Computer Science Department, MS Thesis Presentation , Samuel Uche " DUI Detection from Gait using a Multichannel 1DCNN-Attention-BiLSTM Framework "

Wednesday, November 20, 2024
11:00 a.m. to 12:00 p.m.

 

 


DUI Detection from Gait using a Multichannel 1DCNN-Attention-BiLSTM Framework

 

Samuel Uche

PhD Student 

WPI – Computer Science Department 

 

Wednesday, November 20, 2024 

Time: 11:00 a.m. - 12:00 p.m. 

Location:  Fuller Labs 141 

 

Advisor: Prof. Emmanuel Agu 

Reader: Prof. Rodica Neamtu 

 

ABSTRACT:

Alcohol intoxication increases the drinker’s Blood Alcohol Content (BAC) and impairs Psychomotor function. Driving under the influence (DUI) of alcohol impairs the driver’s cognitive and motor functions,  and caused over 30% of motor vehicle traffic fatalities in 2017. Unobtrusive methods of detection of driver intoxication can reduce cases of DUI . This master’s thesis proposes a novel hybrid Multi-channel 1DCNN-Attention-BiLSTM Framework approach for automated, passive detection of alcohol intoxication from gait data collected from smartphone (accelerometer) sensors.
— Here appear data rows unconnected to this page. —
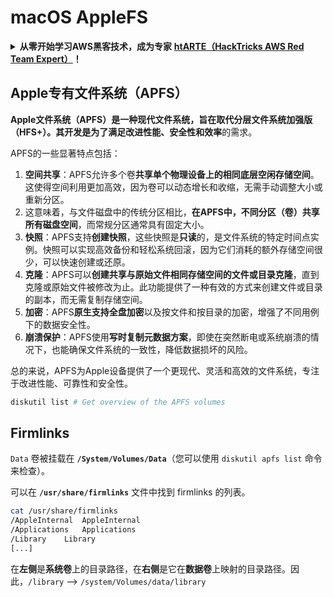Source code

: # macOS AppleFS

<details>

<summary><strong>从零开始学习AWS黑客技术，成为专家</strong> <a href="https://training.hacktricks.xyz/courses/arte"><strong>htARTE（HackTricks AWS Red Team Expert）</strong></a><strong>！</strong></summary>

支持HackTricks的其他方式：

* 如果您想看到您的**公司在HackTricks中做广告**或**下载PDF格式的HackTricks**，请查看[**订阅计划**](https://github.com/sponsors/carlospolop)!
* 获取[**官方PEASS & HackTricks周边产品**](https://peass.creator-spring.com)
* 探索[**PEASS家族**](https://opensea.io/collection/the-peass-family)，我们独家的[**NFTs**](https://opensea.io/collection/the-peass-family)收藏品
* **加入** 💬 [**Discord群**](https://discord.gg/hRep4RUj7f) 或 [**电报群**](https://t.me/peass) 或在**Twitter** 🐦 [**@carlospolopm**](https://twitter.com/hacktricks_live)**上关注**我们。
* 通过向[**HackTricks**](https://github.com/carlospolop/hacktricks)和[**HackTricks Cloud**](https://github.com/carlospolop/hacktricks-cloud) github仓库提交PR来分享您的黑客技巧。

</details>

## Apple专有文件系统（APFS）

**Apple文件系统（APFS）**是一种现代文件系统，旨在取代分层文件系统加强版（HFS+）。其开发是为了满足**改进性能、安全性和效率**的需求。

APFS的一些显著特点包括：

1. **空间共享**：APFS允许多个卷**共享单个物理设备上的相同底层空闲存储空间**。这使得空间利用更加高效，因为卷可以动态增长和收缩，无需手动调整大小或重新分区。
1. 这意味着，与文件磁盘中的传统分区相比，**在APFS中，不同分区（卷）共享所有磁盘空间**，而常规分区通常具有固定大小。
2. **快照**：APFS支持**创建快照**，这些快照是**只读**的，是文件系统的特定时间点实例。快照可以实现高效备份和轻松系统回滚，因为它们消耗的额外存储空间很少，可以快速创建或还原。
3. **克隆**：APFS可以**创建共享与原始文件相同存储空间的文件或目录克隆**，直到克隆或原始文件被修改为止。此功能提供了一种有效的方式来创建文件或目录的副本，而无需复制存储空间。
4. **加密**：APFS**原生支持全盘加密**以及按文件和按目录的加密，增强了不同用例下的数据安全性。
5. **崩溃保护**：APFS使用**写时复制元数据方案**，即使在突然断电或系统崩溃的情况下，也能确保文件系统的一致性，降低数据损坏的风险。

总的来说，APFS为Apple设备提供了一个更现代、灵活和高效的文件系统，专注于改进性能、可靠性和安全性。
```bash
diskutil list # Get overview of the APFS volumes
```
## Firmlinks

`Data` 卷被挂载在 **`/System/Volumes/Data`**（您可以使用 `diskutil apfs list` 命令来检查）。

可以在 **`/usr/share/firmlinks`** 文件中找到 firmlinks 的列表。
```bash
cat /usr/share/firmlinks
/AppleInternal	AppleInternal
/Applications	Applications
/Library	Library
[...]
```
在**左侧**是**系统卷**上的目录路径，在**右侧**是它在**数据卷**上映射的目录路径。因此，`/library` --> `/system/Volumes/data/library`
Challenges addressed include class imbalance that arose due to insufficient amount of intoxicated gait samples. Such class imbalance can bias machine learning models towards the sober samples and hinder the alcohol intoxication detection model’s performance. Raw time-series sensor data was pre-processed using carefully thought out, task-relevant pre-processing steps before classification using a hybrid Multi-channel 1D-CNN-Attention-BiLSTM Framework to determine if a smartphone user is above the legal driving limit (BAC > 0.08). In rigorous evaluation, our proposed approach achieved an accuracy of 93%, outperforming the current state of the art by 9.5%.